■ **WHAT IS REQUIRED**
Would you please copy the part of the material below that opens with the line containing "### No.4_2_OpenCLCompile" and closes with the line containing "异步拷贝。在局部内存和全局内存区域之间执行异步拷贝操作。"? Copy it exactly, and only it.
┌──
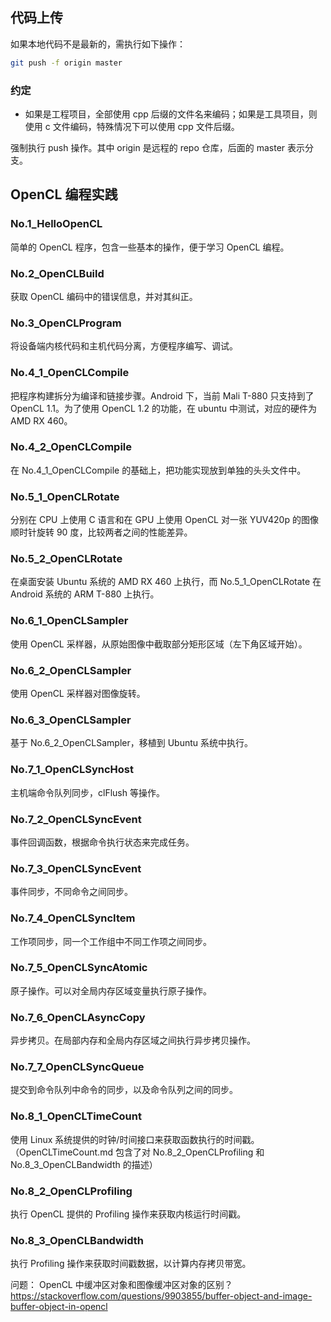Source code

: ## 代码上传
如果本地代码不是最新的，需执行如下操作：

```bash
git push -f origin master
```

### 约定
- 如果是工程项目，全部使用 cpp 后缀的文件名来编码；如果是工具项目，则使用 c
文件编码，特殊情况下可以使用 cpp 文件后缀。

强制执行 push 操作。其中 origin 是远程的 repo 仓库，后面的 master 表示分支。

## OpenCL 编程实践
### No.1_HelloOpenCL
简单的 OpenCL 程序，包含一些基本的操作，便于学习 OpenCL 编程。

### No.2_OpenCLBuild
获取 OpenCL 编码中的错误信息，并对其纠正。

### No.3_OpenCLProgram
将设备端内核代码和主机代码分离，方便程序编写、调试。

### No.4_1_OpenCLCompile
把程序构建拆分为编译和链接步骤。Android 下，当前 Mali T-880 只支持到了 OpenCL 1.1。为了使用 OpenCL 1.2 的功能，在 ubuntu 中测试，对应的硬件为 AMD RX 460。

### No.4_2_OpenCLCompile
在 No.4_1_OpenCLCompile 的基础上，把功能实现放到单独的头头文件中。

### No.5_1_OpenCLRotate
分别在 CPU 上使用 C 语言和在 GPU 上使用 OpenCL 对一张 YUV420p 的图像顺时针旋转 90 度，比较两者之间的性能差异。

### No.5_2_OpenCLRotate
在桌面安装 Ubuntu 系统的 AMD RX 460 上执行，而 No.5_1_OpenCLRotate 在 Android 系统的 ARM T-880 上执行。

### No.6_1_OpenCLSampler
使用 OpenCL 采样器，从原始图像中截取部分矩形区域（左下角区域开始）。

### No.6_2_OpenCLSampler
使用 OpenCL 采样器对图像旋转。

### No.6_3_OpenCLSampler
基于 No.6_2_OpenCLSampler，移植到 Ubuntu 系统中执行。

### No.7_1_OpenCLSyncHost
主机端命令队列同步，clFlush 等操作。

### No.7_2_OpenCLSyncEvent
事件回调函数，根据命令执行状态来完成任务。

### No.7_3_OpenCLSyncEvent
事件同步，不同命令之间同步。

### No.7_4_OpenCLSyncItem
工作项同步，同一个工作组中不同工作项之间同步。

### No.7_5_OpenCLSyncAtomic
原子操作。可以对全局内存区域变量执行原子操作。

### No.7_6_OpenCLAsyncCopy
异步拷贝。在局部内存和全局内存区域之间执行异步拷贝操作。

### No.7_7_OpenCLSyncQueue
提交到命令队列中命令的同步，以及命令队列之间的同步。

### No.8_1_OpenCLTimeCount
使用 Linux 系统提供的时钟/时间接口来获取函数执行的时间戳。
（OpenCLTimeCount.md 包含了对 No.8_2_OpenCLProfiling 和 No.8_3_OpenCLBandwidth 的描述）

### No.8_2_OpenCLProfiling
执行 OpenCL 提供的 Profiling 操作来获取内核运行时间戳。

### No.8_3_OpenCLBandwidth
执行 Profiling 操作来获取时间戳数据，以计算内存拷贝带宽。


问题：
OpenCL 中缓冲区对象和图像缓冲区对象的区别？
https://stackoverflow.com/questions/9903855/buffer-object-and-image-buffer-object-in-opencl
└──
┌──
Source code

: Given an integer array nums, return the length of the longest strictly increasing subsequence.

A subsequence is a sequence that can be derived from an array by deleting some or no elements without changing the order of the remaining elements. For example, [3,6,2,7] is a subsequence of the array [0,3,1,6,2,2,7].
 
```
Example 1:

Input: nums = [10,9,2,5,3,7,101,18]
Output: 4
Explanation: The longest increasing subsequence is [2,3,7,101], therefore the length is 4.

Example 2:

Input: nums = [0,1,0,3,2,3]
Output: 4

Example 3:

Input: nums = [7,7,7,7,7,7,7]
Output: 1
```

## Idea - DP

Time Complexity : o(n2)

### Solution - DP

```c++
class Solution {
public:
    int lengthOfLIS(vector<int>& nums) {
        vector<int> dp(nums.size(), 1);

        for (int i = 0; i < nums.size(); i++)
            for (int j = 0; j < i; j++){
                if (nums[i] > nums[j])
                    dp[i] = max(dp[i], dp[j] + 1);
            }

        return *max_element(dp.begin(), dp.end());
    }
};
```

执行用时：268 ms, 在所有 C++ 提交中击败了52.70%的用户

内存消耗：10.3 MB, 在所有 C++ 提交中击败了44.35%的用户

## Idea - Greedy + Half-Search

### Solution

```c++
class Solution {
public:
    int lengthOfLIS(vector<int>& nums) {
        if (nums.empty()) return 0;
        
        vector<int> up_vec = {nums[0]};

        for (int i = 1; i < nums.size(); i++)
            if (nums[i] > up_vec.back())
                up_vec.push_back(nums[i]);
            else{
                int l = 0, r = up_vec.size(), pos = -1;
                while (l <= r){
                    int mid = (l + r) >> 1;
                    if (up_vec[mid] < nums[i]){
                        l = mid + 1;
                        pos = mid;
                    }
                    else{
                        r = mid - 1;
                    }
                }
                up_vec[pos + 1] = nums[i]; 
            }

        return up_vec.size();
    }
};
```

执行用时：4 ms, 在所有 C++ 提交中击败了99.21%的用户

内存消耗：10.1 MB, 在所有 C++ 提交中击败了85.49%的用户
└──
■ **SOLUTION BELOW**
### No.4_2_OpenCLCompile
在 No.4_1_OpenCLCompile 的基础上，把功能实现放到单独的头头文件中。

### No.5_1_OpenCLRotate
分别在 CPU 上使用 C 语言和在 GPU 上使用 OpenCL 对一张 YUV420p 的图像顺时针旋转 90 度，比较两者之间的性能差异。

### No.5_2_OpenCLRotate
在桌面安装 Ubuntu 系统的 AMD RX 460 上执行，而 No.5_1_OpenCLRotate 在 Android 系统的 ARM T-880 上执行。

### No.6_1_OpenCLSampler
使用 OpenCL 采样器，从原始图像中截取部分矩形区域（左下角区域开始）。

### No.6_2_OpenCLSampler
使用 OpenCL 采样器对图像旋转。

### No.6_3_OpenCLSampler
基于 No.6_2_OpenCLSampler，移植到 Ubuntu 系统中执行。

### No.7_1_OpenCLSyncHost
主机端命令队列同步，clFlush 等操作。

### No.7_2_OpenCLSyncEvent
事件回调函数，根据命令执行状态来完成任务。

### No.7_3_OpenCLSyncEvent
事件同步，不同命令之间同步。

### No.7_4_OpenCLSyncItem
工作项同步，同一个工作组中不同工作项之间同步。

### No.7_5_OpenCLSyncAtomic
原子操作。可以对全局内存区域变量执行原子操作。

### No.7_6_OpenCLAsyncCopy
异步拷贝。在局部内存和全局内存区域之间执行异步拷贝操作。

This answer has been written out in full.